Evolution of Cellular Technologies

Chapter 1

Evolution of Cellular Technologies

1.1 Introduction

All over the world, wireless communications services have enjoyed dramatic growth over the past 25 years. It was only in late 1983 that the first commercial cellular telephone system in the United States was deployed by Ameritech in the Chicago area. That was the analog service called Advanced Mobile Phone Service (AMPS). Today, digital cellular telephone services are available throughout the world, and have well surpassed fixed-line telephone services both in terms of availability and number of users. In fact, as of March 2010 we have over 4.8 billion mobile subscribers in the world, which is more than double the number of fixed line subscribers and amounts to a higher than 60% penetration. The relative adoption of wireless versus fixed line is even more dramatic in the developing world. For example, in India, wireless penetration is more than four times that of fixed line.
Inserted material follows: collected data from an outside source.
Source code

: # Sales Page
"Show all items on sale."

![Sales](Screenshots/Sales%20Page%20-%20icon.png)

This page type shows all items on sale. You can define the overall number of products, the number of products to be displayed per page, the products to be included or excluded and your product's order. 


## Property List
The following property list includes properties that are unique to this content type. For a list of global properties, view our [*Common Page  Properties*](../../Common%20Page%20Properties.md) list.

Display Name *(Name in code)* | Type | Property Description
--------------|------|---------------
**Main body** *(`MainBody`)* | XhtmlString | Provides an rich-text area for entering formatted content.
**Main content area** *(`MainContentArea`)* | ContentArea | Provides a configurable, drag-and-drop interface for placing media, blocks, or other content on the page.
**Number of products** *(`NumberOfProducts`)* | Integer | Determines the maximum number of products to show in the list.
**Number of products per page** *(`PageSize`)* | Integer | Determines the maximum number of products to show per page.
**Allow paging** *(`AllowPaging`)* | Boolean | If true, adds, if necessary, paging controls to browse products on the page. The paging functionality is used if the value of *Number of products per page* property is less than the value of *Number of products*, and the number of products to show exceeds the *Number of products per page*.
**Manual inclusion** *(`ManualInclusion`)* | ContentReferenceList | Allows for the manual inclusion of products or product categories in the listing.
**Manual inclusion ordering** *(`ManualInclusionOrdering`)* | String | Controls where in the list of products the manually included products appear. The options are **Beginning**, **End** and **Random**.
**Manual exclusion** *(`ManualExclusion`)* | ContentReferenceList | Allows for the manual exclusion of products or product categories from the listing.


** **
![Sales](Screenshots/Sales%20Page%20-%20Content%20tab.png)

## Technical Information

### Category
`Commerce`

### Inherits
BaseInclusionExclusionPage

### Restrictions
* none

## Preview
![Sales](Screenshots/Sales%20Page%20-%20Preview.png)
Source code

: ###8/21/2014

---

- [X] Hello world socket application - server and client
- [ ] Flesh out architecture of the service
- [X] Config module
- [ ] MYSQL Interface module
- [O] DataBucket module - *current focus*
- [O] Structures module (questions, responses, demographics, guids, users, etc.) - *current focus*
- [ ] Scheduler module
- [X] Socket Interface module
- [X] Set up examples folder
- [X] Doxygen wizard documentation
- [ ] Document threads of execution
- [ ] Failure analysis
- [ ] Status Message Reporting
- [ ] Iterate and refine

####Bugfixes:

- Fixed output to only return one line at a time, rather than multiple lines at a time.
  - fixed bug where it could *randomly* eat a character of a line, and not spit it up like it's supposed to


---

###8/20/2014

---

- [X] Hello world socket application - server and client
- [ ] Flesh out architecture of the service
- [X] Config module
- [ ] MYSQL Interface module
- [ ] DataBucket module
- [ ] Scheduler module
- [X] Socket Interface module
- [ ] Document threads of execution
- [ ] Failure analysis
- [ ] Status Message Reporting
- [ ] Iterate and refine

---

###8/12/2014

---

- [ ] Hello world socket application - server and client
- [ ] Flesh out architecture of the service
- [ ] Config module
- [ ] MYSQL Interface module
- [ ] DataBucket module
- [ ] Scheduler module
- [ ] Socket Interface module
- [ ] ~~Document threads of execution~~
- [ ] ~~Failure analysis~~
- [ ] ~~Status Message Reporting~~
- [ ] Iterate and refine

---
It took less then 20 years for mobile subscribers worldwide to grow from zero to over one billion users. This amazing growth demonstrates not only the strong desire of people around the world to connect with one another and have access to information while on the move, but also the tremendous strides that technology has made in fulfilling and further fueling this need. The developments in RF circuit fabrication, advanced digital signal processing, and several miniaturization technologies that made it possible to deploy and deliver wireless communication services at the scale and scope that we see today are indeed quite remarkable.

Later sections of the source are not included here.